Problem: Write out every line from the listing below where the string "Installer" is found.
** Opening Dataset records block **
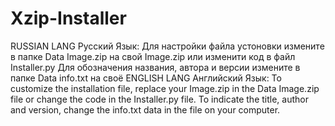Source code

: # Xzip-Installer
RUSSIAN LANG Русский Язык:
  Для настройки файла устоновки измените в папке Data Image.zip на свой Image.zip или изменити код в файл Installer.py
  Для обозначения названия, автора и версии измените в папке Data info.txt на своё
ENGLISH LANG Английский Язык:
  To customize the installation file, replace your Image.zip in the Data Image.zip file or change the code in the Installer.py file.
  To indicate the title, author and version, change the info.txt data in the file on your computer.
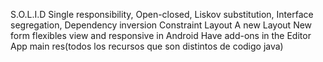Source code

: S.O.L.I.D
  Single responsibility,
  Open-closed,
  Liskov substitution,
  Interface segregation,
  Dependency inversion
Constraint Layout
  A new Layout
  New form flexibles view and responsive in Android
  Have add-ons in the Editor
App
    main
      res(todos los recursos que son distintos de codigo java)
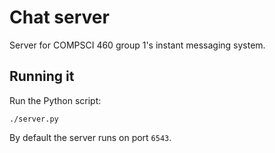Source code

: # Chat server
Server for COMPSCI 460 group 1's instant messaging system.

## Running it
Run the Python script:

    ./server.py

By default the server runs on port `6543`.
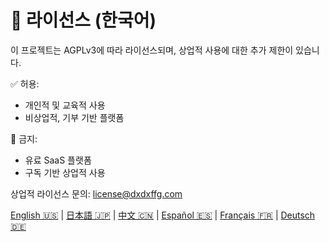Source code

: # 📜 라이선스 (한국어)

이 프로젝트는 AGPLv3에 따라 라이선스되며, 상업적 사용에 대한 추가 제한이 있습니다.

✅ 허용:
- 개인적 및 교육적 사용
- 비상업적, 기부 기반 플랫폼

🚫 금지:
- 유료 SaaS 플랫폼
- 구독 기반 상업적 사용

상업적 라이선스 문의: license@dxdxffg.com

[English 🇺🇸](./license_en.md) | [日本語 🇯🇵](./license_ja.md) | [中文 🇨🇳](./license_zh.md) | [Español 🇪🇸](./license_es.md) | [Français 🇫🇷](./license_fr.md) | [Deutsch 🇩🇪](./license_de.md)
** Closing Dataset records block **
Response to this exercise:
: # Xzip-Installer
  Для настройки файла устоновки измените в папке Data Image.zip на свой Image.zip или изменити код в файл Installer.py
  To customize the installation file, replace your Image.zip in the Data Image.zip file or change the code in the Installer.py file.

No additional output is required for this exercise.